PROS OF DECISION TREES!

  • Easy to understand by non subject matter experts
  • Trees often mimic normal human decision making!
  • Trees can easily handle categorical variables without having to use dummy variables

CONS OF DECISION TREES:

  • Not great at predictability

trees vs linear models

QUIZ!

You have a bag of marbles with 64 red marbles and 36 blue marbles.

What is the value of the Gini Index for that bag? Give your answer to the nearest hundredth:

.64(1-.64) + .36(1-.36)

NOTE: I was close but forgot the plus :(

Gini Index = .64(1-.64) + .36(1-.36) = .4608
Cross Entropy = -.64ln(.64) - .36ln(.36) = .6534

BONUS!! I learned a little bit more about how to “read” the fun fancy equations. For every instance of thing, sum it up. That is what the episolon means and technically I knew this but I didn’t KNOW this – it meant nothing in the real world to me. So, if there is a minus sign before the episolon, it is - (thing)- (thing)

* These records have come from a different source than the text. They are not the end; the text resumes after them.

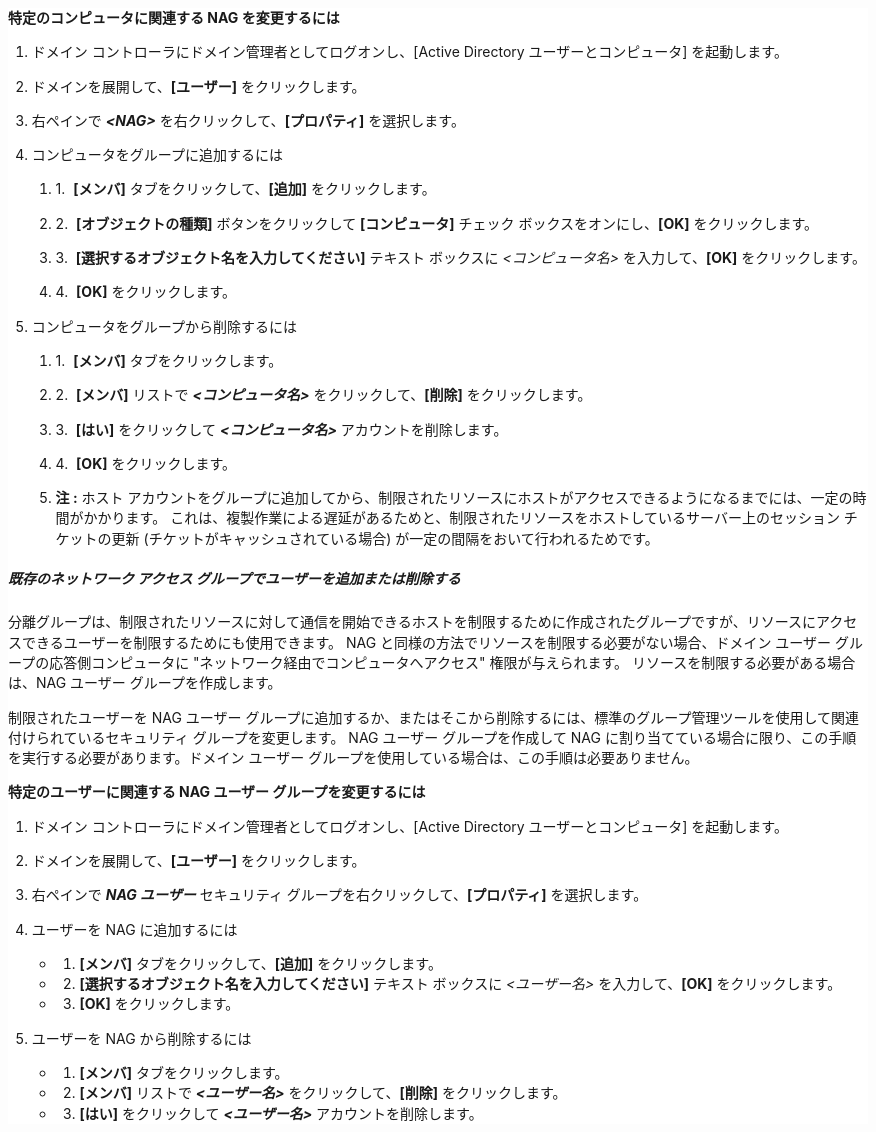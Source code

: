 **特定のコンピュータに関連する NAG を変更するには**

1.  ドメイン コントローラにドメイン管理者としてログオンし、\[Active Directory ユーザーとコンピュータ\] を起動します。

2.  ドメインを展開して、**\[ユーザー\]** をクリックします。

3.  右ペインで ***&lt;NAG&gt;*** を右クリックして、**\[プロパティ\]** を選択します。

4.  コンピュータをグループに追加するには

    1.  1.  **\[メンバ\]** タブをクリックして、**\[追加\]** をクリックします。

    2.  2.  **\[オブジェクトの種類\]** ボタンをクリックして **\[コンピュータ\]** チェック ボックスをオンにし、**\[OK\]** をクリックします。

    3.  3.  **\[選択するオブジェクト名を入力してください\]** テキスト ボックスに *&lt;コンピュータ名&gt;* を入力して、**\[OK\]** をクリックします。

    4.  4.  **\[OK\]** をクリックします。

5.  コンピュータをグループから削除するには

    1.  1.  **\[メンバ\]** タブをクリックします。

    2.  2.  **\[メンバ\]** リストで ***&lt;コンピュータ名&gt;*** をクリックして、**\[削除\]** をクリックします。

    3.  3.  **\[はい\]** をクリックして ***&lt;コンピュータ名&gt;*** アカウントを削除します。

    4.  4.  **\[OK\]** をクリックします。

    5.  **注 :** ホスト アカウントをグループに追加してから、制限されたリソースにホストがアクセスできるようになるまでには、一定の時間がかかります。 これは、複製作業による遅延があるためと、制限されたリソースをホストしているサーバー上のセッション チケットの更新 (チケットがキャッシュされている場合) が一定の間隔をおいて行われるためです。

##### 既存のネットワーク アクセス グループでユーザーを追加または削除する

分離グループは、制限されたリソースに対して通信を開始できるホストを制限するために作成されたグループですが、リソースにアクセスできるユーザーを制限するためにも使用できます。 NAG と同様の方法でリソースを制限する必要がない場合、ドメイン ユーザー グループの応答側コンピュータに "ネットワーク経由でコンピュータへアクセス" 権限が与えられます。 リソースを制限する必要がある場合は、NAG ユーザー グループを作成します。

制限されたユーザーを NAG ユーザー グループに追加するか、またはそこから削除するには、標準のグループ管理ツールを使用して関連付けられているセキュリティ グループを変更します。 NAG ユーザー グループを作成して NAG に割り当てている場合に限り、この手順を実行する必要があります。ドメイン ユーザー グループを使用している場合は、この手順は必要ありません。

**特定のユーザーに関連する NAG ユーザー グループを変更するには**

1.  ドメイン コントローラにドメイン管理者としてログオンし、\[Active Directory ユーザーとコンピュータ\] を起動します。

2.  ドメインを展開して、**\[ユーザー\]** をクリックします。

3.  右ペインで ***NAG ユーザー*** セキュリティ グループを右クリックして、**\[プロパティ\]** を選択します。

4.  ユーザーを NAG に追加するには

    -   1. **\[メンバ\]** タブをクリックして、**\[追加\]** をクリックします。

    -   2. **\[選択するオブジェクト名を入力してください\]** テキスト ボックスに *&lt;ユーザー名&gt;* を入力して、**\[OK\]** をクリックします。

    -   3. **\[OK\]** をクリックします。

5.  ユーザーを NAG から削除するには

    -   1. **\[メンバ\]** タブをクリックします。

    -   2. **\[メンバ\]** リストで ***&lt;ユーザー名&gt;*** をクリックして、**\[削除\]** をクリックします。

    -   3. **\[はい\]** をクリックして ***&lt;ユーザー名&gt;*** アカウントを削除します。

8.4 Bagging and Random Forests

BAGGING!!

Bagging stands for BOOSTRAP AGGREGATION.

Bootstrap + Aggregation = Bagging.

Bagging is basically averaging. It is used all across stats but we bring it up here as it is particularly useful in trees.

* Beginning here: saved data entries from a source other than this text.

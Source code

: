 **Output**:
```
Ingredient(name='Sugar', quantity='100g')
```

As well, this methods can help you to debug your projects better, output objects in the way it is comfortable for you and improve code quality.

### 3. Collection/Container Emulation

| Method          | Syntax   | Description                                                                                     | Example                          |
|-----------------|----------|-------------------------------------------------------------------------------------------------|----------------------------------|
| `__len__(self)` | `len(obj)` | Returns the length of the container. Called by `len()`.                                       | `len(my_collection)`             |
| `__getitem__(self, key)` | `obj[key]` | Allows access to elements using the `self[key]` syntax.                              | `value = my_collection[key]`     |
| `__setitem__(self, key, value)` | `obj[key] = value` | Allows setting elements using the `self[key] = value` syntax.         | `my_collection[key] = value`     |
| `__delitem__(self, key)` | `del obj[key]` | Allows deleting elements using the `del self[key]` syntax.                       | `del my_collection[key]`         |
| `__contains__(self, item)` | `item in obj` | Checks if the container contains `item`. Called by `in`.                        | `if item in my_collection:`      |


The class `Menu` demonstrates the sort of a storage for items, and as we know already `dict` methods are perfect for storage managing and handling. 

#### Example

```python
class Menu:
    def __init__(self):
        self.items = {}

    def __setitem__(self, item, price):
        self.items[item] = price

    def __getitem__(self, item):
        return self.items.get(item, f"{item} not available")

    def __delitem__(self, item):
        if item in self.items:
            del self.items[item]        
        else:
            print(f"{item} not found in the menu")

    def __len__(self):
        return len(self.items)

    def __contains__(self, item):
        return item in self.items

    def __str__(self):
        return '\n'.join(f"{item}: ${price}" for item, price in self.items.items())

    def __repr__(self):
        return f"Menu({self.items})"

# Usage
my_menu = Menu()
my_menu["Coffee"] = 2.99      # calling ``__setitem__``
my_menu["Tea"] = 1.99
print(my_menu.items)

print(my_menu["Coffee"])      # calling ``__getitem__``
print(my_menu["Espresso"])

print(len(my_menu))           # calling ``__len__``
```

Bagging is the process of reducing variance by averaging a set of observations.

But, since we don’t usually have many different samples, we take multiple samples of the same dataset – this is called BOOTSTRAPPING – we are faking our way to having “multiple” training datasets by simply resampling over and over

RANDOM FOREST!!

  • Random Forest is an advanced form of bagging (which, to review, is just averaging a bunch of different iterations of experimentation)
  • “Out of the bag” is a “free way” of doing LOOCV (leave one out Cross Validation)
  • Wrapping up bagging – we get LOO (Leave One Out) Cross-Validation for free!! Because when we are bootstrapping, we are leaving out 1/3 of the data… so we can get LOOCV “for free” by gathering all of the instance where our observation isn’t in the training data and average THAT!

  • Adding trees in Random Forest will never hurt you. At a certain point, it levels off and the “help” it gives you (a reduced error rate) stops increasing in helpfulness
  • Random forest is slightly counter-intuitive in that it takes only SOME of the predictors. Specifically, the squareroot of the number of predictors – so if we have 100 predictors, random forest chooses 10.

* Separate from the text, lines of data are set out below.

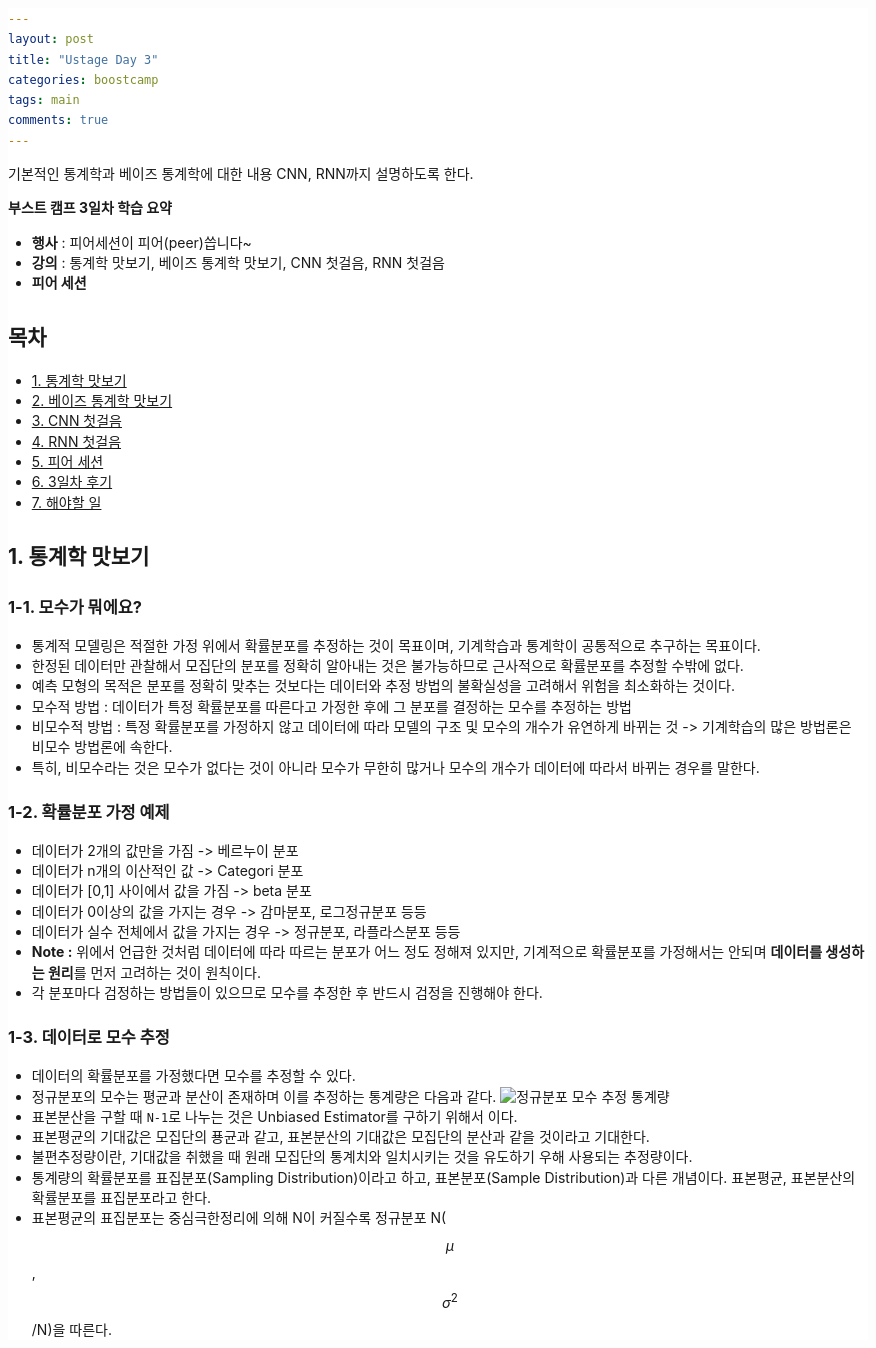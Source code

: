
 ```yaml
---
layout: post
title: "Ustage Day 3"
categories: boostcamp
tags: main
comments: true
---
```

기본적인 통계학과 베이즈 통계학에 대한 내용 CNN, RNN까지 설명하도록 한다.

**부스트 캠프 3일차 학습 요약**
- **행사** : 피어세션이 피어(peer)씁니다~
- **강의** : 통계학 맛보기, 베이즈 통계학 맛보기, CNN 첫걸음, RNN 첫걸음
- **피어 세션**

## 목차
- [1. 통계학 맛보기](#1-통계학-맛보기)
- [2. 베이즈 통계학 맛보기](#2-베이즈-통계학-맛보기)
- [3. CNN 첫걸음](#3-CNN-첫걸음)
- [4. RNN 첫걸음](#4-RNN-첫걸음)
- [5. 피어 세션](#5-피어-세션)
- [6. 3일차 후기](#6-3일차-후기)
- [7. 해야할 일](#7-해야할-일)

## 1. 통계학 맛보기
### 1-1. 모수가 뭐에요?
- 통계적 모델링은 적절한 가정 위에서 확률분포를 추정하는 것이 목표이며, 기계학습과 통계학이 공통적으로 추구하는 목표이다.
- 한정된 데이터만 관찰해서 모집단의 분포를 정확히 알아내는 것은 불가능하므로 근사적으로 확률분포를 추정할 수밖에 없다.
- 예측 모형의 목적은 분포를 정확히 맞추는 것보다는 데이터와 추정 방법의 불확실성을 고려해서 위험을 최소화하는 것이다.
- 모수적 방법 : 데이터가 특정 확률분포를 따른다고 가정한 후에 그 분포를 결정하는 모수를 추정하는 방법
- 비모수적 방법 : 특정 확률분포를 가정하지 않고 데이터에 따라 모델의 구조 및 모수의 개수가 유연하게 바뀌는 것 -> 기계학습의 많은 방법론은 비모수 방법론에 속한다.
- 특히, 비모수라는 것은 모수가 없다는 것이 아니라 모수가 무한히 많거나 모수의 개수가 데이터에 따라서 바뀌는 경우를 말한다.

### 1-2. 확률분포 가정 예제
- 데이터가 2개의 값만을 가짐 -> 베르누이 분포
- 데이터가 n개의 이산적인 값 -> Categori 분포
- 데이터가 [0,1] 사이에서 값을 가짐 -> beta 분포
- 데이터가 0이상의 값을 가지는 경우 -> 감마분포, 로그정규분포 등등
- 데이터가 실수 전체에서 값을 가지는 경우 -> 정규분포, 라플라스분포 등등
- **Note :** 위에서 언급한 것처럼 데이터에 따라 따르는 분포가 어느 정도 정해져 있지만, 기계적으로 확률분포를 가정해서는 안되며 **데이터를 생성하는 원리**를 먼저 고려하는 것이 원칙이다.
- 각 분포마다 검정하는 방법들이 있으므로 모수를 추정한 후 반드시 검정을 진행해야 한다.

### 1-3. 데이터로 모수 추정
- 데이터의 확률분포를 가정했다면 모수를 추정할 수 있다.
- 정규분포의 모수는 평균과 분산이 존재하며 이를 추정하는 통계량은 다음과 같다.
![정규분포 모수 추정 통계량](https://user-images.githubusercontent.com/53552847/128302464-10b8c5a5-60c1-42e0-8989-0a58b9583222.PNG)
- 표본분산을 구할 때 `N-1`로 나누는 것은 Unbiased Estimator를 구하기 위해서 이다.
- 표본평균의 기대값은 모집단의 푱균과 같고, 표본분산의 기대값은 모집단의 분산과 같을 것이라고 기대한다.
- 불편추정량이란, 기대값을 취했을 때 원래 모집단의 통계치와 일치시키는 것을 유도하기 우해 사용되는 추정량이다.
- 통계량의 확률분포를 표집분포(Sampling Distribution)이라고 하고, 표본분포(Sample Distribution)과 다른 개념이다. 표본평균, 표본분산의 확률분포를 표집분포라고 한다.
- 표본평균의 표집분포는 중심극한정리에 의해 N이 커질수록 정규분포 N($$\mu$$, $$\sigma^2$$/N)을 따른다.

  • What can we do with high dimensional data? We can remove some of the predictors with low variance. Not in comparison to one another (the other predictors), but in comparison to itself. Because we’re looking at overall variance without regard to the label, it is not cheating.

QUIZ

Suppose we produce ten bootstrap samples from a data set containing red and green classes. We then apply a classification tree to each bootstrap sample and, for a specific value of X, produce 10 estimates of P(Class is Red X):

0.1,0.15,0.2,0.2,0.55,0.6,0.6,0.65,0.7, and 0.75 There are two common ways to combine these results together into a single class prediction. One is the majority vote approach discussed in the notes. The second approach is to classify based on the average probability.

What is the final classification under the majority vote method?:

ANSWER: Red! (simply take the majority)

What is the final classification under the average probability method?:

ANSWER: Green! (simply take the average)

8.5 Boosting

Boosting is similar to bagging, except where bagging just independently creates a bunch of trees, BOOSTING is sequential, meaning it builds trees off of what it learns from previous trees.


QUIZ

In order to perform Boosting, we need to select 3 parameters: number of samples B, tree depth d, and step size 𝜆 .

How many parameters do we need to select in order to perform Random Forests?:

ANSWER: 2 – To perform Random Forests we need to select 2 parameters: number of samples B and m= number of variables sampled at each split.

8.R – Tree-Based methods in R

Chapter 8 Quiz

Examine the plot on pg 23. Assume that we wanted to select a model using the one-standard-error rule on the Cross-Validated error. What tree size would end up being selected?:

Explanation

Cross-Validated error is minimized at tree size 3. The error for Tree size 2 is within one standard error of the minimum, but the error for tree size 1 is not. Thus, the one-standard-error rule selects tree size 2.

QUESTION: Suppose I have two qualitative predictor variables, each with three levels, and a quantitative response. I am considering fitting either a tree or an additive model. For the additive model, I will use a piecewise-constant function for each variable, with a separate constant for each level. Which model is capable of fitting a richer class of functions:

ANSWER: Tree